*** SUPPLIED RECORDS Section Begins ***
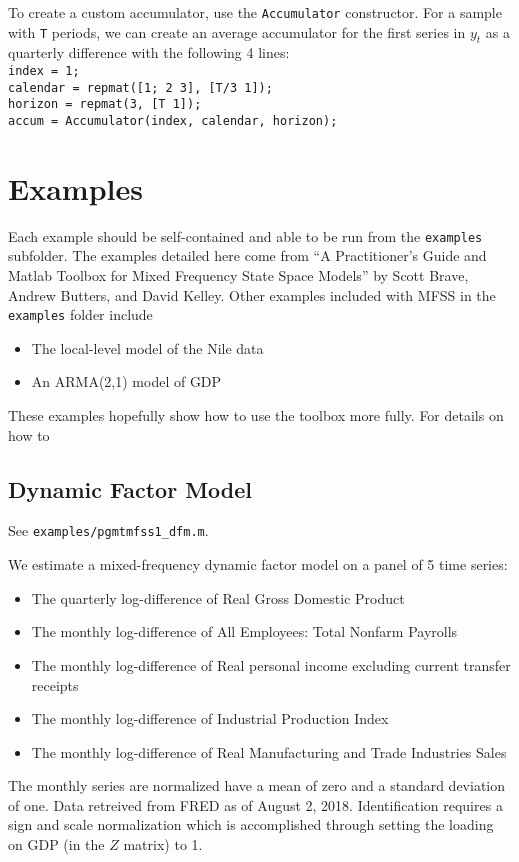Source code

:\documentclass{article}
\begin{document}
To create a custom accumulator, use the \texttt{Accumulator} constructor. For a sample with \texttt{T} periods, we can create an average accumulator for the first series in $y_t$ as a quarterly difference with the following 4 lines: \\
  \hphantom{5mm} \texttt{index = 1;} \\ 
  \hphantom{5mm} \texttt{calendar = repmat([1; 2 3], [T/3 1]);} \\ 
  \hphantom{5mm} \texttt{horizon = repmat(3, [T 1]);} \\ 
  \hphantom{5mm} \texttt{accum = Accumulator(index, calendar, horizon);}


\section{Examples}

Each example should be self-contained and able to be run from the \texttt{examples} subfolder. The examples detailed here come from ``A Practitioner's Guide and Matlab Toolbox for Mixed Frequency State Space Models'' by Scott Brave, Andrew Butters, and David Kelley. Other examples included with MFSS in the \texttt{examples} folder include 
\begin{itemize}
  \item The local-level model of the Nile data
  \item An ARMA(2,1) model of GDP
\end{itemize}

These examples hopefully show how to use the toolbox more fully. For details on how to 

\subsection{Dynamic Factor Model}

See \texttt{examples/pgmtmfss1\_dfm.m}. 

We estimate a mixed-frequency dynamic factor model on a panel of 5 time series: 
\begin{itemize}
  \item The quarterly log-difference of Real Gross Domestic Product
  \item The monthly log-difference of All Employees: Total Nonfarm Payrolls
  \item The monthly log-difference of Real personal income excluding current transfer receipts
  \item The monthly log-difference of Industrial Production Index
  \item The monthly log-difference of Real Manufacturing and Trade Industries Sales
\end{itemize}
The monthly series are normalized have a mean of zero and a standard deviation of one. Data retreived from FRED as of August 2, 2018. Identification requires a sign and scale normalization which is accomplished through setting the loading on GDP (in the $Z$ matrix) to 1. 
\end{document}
*** SUPPLIED RECORDS Section Ends ***
*** SUPPLIED RECORDS Section Begins ***
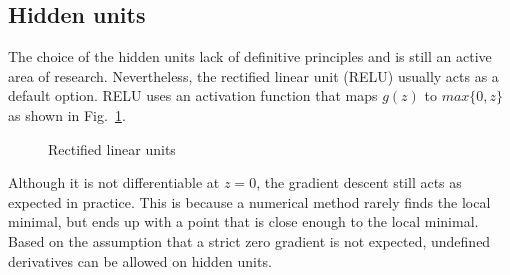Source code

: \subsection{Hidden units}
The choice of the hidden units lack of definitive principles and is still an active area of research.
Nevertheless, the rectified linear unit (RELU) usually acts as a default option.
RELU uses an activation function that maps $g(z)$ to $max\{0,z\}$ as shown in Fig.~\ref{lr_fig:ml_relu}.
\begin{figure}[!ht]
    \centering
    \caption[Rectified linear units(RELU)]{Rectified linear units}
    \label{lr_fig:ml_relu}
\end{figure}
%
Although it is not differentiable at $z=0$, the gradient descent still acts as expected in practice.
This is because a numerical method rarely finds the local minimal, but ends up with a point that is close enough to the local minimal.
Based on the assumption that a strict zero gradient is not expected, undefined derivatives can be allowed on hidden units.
*** SUPPLIED RECORDS Section Ends ***
*** SUPPLIED RECORDS Section Begins ***
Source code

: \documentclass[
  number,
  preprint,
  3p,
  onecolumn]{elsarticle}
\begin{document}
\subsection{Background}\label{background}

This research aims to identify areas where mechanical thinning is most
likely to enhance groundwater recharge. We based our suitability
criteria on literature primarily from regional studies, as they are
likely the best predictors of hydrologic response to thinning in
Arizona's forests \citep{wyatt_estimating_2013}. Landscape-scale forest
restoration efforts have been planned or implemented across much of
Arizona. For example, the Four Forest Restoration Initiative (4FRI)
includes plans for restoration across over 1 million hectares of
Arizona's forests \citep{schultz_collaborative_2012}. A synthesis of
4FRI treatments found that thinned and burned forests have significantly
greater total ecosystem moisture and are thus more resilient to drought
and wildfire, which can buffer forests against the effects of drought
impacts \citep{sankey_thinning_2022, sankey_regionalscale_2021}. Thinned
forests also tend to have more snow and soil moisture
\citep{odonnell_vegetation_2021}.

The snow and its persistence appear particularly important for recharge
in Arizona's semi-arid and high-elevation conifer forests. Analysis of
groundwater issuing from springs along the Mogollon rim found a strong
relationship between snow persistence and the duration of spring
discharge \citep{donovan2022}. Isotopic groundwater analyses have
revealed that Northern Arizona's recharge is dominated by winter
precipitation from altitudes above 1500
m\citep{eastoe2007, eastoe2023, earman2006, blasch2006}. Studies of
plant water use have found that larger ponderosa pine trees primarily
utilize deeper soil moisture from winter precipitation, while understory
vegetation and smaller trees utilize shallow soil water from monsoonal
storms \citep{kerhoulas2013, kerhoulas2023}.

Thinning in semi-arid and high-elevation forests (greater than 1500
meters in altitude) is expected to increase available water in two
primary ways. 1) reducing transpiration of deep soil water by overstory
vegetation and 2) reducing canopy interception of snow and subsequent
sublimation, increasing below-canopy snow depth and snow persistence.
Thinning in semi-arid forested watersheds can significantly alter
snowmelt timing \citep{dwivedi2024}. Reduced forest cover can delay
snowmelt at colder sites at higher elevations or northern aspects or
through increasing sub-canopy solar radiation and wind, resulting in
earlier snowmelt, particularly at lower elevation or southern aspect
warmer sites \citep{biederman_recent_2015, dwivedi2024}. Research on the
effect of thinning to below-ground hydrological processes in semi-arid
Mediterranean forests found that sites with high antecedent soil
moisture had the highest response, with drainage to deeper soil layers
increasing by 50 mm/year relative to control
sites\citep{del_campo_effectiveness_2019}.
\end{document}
*** SUPPLIED RECORDS Section Ends ***
WHAT NEEDS TO BE DONE: From the entries above, copy every line that holds the word "arid".

TASK ANSWER:
in Arizona's semi-arid and high-elevation conifer forests. Analysis of
Thinning in semi-arid and high-elevation forests (greater than 1500
Thinning in semi-arid forested watersheds can significantly alter
effect of thinning to below-ground hydrological processes in semi-arid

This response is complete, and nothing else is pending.